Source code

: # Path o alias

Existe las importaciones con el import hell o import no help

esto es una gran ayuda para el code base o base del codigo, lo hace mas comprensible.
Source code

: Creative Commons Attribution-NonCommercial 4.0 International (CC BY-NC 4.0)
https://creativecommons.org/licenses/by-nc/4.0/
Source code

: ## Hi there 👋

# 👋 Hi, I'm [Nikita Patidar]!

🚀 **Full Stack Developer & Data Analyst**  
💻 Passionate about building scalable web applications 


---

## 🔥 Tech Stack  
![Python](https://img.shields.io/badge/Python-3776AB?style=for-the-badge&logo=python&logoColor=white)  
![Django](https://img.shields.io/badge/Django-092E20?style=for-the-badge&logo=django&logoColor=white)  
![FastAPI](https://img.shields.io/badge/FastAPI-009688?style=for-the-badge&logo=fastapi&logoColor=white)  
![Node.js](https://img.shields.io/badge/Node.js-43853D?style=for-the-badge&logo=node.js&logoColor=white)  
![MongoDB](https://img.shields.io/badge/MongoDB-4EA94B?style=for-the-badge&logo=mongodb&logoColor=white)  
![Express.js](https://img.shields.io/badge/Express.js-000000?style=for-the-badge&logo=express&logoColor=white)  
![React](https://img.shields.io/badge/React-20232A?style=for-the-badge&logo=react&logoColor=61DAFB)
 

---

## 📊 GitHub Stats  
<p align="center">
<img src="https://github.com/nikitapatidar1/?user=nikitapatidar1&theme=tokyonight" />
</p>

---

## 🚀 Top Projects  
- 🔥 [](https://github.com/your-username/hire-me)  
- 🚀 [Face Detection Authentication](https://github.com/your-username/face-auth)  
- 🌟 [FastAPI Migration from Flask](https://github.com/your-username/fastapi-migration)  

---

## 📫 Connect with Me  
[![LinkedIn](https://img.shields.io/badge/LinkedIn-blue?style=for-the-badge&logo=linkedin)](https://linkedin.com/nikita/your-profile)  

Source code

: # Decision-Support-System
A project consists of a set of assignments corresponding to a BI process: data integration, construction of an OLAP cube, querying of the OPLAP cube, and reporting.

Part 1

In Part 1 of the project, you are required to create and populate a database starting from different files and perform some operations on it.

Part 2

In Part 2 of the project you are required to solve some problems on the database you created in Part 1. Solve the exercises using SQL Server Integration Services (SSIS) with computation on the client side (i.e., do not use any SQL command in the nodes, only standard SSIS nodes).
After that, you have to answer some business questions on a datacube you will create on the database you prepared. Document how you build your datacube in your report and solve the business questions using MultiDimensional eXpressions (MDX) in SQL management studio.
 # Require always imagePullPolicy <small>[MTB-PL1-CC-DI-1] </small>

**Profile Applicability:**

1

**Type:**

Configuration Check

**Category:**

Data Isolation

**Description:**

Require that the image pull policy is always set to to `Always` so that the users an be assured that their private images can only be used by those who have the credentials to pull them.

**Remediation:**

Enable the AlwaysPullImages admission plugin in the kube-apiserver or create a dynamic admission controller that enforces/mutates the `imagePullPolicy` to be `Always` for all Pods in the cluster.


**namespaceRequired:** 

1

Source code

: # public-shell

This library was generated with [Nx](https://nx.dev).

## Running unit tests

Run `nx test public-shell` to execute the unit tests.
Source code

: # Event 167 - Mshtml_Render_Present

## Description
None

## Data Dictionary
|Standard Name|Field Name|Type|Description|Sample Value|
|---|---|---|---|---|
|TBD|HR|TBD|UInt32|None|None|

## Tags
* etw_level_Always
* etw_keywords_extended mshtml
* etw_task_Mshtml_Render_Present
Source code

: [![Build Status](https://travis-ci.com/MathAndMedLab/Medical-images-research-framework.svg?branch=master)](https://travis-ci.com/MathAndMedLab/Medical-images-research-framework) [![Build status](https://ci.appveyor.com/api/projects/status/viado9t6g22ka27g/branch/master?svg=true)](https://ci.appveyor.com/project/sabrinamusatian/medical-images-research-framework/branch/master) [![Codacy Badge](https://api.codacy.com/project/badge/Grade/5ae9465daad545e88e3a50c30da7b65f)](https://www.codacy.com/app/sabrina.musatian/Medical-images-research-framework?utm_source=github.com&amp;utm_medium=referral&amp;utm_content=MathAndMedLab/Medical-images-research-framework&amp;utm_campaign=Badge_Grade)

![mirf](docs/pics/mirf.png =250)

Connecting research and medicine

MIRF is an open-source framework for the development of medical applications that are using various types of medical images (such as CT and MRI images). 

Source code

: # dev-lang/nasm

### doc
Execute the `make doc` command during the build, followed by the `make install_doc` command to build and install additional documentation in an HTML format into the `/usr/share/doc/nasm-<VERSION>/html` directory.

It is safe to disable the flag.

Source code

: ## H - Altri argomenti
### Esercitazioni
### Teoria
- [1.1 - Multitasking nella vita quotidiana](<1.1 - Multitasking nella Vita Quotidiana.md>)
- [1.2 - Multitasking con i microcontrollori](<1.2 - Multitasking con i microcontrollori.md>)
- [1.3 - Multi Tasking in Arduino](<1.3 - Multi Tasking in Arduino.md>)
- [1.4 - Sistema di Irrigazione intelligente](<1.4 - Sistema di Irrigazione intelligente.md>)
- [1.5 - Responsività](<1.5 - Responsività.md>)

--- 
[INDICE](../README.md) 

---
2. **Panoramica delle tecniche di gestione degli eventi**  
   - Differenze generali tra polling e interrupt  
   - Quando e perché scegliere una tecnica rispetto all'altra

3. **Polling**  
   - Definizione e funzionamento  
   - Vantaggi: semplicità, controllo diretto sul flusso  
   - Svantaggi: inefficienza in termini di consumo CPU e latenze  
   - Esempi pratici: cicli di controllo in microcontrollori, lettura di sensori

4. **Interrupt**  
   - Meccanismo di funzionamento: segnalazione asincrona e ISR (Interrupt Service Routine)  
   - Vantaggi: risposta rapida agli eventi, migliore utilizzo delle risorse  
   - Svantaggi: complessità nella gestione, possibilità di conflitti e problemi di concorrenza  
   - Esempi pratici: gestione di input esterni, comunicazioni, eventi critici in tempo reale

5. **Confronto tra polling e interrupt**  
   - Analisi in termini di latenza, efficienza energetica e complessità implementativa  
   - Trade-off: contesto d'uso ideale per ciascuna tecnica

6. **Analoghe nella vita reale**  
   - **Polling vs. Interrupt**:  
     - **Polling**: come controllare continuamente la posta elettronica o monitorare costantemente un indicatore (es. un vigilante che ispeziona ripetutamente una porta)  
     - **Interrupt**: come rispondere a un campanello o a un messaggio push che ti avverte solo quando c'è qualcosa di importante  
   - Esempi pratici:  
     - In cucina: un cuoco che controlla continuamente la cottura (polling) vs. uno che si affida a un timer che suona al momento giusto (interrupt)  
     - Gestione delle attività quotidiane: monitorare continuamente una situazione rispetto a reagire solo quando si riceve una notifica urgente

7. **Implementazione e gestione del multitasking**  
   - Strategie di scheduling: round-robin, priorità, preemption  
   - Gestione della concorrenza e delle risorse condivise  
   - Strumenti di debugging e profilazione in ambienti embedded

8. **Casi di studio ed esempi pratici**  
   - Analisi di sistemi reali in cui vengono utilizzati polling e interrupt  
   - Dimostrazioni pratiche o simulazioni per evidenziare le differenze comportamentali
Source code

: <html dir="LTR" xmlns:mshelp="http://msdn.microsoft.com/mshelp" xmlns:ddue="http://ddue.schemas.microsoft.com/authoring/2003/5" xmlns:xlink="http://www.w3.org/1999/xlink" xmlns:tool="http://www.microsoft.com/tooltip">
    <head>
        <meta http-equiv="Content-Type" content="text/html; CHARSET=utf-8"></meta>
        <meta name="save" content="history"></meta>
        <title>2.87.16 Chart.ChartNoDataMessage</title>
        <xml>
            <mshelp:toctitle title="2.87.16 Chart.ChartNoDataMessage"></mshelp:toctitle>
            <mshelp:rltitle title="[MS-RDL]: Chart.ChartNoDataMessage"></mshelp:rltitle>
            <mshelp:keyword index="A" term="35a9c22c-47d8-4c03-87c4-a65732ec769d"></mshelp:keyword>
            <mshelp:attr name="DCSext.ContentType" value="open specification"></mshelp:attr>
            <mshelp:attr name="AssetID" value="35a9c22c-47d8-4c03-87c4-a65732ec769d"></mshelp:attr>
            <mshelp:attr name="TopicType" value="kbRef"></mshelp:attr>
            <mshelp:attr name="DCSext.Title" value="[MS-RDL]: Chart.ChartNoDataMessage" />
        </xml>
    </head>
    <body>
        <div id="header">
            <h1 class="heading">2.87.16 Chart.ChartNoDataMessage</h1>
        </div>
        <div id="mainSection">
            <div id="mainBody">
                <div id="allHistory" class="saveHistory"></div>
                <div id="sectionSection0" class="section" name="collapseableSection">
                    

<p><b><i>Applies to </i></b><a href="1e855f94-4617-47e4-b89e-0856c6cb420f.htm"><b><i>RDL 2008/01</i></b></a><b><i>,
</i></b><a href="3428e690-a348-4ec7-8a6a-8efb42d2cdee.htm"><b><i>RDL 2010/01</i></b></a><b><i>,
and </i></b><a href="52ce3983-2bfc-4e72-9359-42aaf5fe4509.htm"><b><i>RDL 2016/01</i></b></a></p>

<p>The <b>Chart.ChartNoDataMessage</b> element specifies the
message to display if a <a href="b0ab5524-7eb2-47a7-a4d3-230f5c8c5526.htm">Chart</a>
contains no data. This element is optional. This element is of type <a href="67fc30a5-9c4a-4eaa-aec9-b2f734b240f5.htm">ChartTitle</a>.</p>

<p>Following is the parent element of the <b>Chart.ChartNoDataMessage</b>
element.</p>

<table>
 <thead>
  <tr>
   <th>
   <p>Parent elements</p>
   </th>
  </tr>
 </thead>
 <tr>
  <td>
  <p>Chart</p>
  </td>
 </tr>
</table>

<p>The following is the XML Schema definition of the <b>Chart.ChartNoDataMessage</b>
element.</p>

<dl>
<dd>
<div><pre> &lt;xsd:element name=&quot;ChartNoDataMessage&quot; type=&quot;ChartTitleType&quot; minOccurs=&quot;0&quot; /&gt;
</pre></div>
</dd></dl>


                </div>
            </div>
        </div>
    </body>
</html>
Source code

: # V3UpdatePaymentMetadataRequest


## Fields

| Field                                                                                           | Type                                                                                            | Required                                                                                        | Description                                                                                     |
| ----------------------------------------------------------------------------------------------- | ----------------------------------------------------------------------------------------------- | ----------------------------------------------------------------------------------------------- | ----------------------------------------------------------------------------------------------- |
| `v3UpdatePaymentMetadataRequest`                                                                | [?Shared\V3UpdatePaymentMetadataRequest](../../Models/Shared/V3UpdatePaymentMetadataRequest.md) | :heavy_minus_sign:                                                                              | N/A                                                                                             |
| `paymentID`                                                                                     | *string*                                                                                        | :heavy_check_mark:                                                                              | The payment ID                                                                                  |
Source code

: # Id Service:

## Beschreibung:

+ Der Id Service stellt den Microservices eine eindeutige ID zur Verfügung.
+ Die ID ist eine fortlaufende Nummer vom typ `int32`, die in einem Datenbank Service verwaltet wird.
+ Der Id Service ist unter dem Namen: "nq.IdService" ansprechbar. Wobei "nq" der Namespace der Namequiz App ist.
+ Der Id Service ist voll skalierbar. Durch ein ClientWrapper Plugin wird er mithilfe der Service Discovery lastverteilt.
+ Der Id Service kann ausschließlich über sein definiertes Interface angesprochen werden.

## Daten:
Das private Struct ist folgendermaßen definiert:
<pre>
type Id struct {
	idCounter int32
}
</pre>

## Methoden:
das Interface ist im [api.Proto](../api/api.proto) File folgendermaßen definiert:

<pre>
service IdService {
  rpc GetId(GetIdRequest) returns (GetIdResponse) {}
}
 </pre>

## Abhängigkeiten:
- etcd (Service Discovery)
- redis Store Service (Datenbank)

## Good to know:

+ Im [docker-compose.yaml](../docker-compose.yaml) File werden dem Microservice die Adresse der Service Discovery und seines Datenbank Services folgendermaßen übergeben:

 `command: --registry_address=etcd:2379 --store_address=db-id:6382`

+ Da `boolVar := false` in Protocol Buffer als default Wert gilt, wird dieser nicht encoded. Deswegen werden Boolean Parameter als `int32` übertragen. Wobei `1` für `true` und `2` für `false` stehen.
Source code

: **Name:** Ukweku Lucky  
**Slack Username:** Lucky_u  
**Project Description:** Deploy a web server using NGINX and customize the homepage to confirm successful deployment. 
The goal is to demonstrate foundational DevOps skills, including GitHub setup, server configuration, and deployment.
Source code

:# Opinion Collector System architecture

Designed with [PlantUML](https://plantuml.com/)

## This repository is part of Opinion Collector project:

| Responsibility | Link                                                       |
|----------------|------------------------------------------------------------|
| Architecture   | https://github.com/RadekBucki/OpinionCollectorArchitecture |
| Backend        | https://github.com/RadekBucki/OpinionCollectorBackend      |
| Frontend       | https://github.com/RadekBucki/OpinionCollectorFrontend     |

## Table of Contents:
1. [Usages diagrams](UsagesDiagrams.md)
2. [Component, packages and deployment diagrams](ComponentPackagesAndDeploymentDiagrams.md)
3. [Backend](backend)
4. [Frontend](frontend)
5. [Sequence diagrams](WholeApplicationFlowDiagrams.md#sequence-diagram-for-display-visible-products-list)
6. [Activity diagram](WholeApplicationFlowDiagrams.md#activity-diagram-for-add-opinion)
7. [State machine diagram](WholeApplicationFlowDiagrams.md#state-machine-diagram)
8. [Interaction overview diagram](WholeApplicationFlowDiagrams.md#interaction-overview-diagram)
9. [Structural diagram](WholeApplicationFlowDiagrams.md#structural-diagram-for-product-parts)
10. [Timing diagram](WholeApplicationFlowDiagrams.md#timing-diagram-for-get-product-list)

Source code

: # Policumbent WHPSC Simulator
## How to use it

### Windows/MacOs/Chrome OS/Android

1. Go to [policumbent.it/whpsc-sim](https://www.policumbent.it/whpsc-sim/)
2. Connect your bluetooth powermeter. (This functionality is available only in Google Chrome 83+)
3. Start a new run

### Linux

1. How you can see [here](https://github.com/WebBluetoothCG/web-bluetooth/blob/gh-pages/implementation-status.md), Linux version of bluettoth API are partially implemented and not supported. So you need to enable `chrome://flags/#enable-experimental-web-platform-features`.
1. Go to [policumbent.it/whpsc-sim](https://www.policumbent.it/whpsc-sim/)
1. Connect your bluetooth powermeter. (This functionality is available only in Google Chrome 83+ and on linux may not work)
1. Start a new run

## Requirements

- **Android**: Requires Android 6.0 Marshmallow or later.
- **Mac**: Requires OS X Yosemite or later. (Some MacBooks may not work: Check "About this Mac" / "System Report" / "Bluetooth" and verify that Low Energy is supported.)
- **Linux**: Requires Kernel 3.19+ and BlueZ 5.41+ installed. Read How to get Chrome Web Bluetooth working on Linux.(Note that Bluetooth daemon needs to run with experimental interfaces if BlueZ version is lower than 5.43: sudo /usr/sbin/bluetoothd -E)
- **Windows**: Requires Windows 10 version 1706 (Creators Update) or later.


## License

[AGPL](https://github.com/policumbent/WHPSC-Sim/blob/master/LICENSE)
+++++
DIRECTIONS:
The required answer is the run of lines above, starting at the line with "MIRF is an open-source" and ending at the line with "- [1.1 - Multitasking", reproduced exactly with both ends.

OUTPUT BELOW:
MIRF is an open-source framework for the development of medical applications that are using various types of medical images (such as CT and MRI images). 

Source code

: # dev-lang/nasm

### doc
Execute the `make doc` command during the build, followed by the `make install_doc` command to build and install additional documentation in an HTML format into the `/usr/share/doc/nasm-<VERSION>/html` directory.

It is safe to disable the flag.

Source code

: ## H - Altri argomenti
### Esercitazioni
### Teoria
- [1.1 - Multitasking nella vita quotidiana](<1.1 - Multitasking nella Vita Quotidiana.md>)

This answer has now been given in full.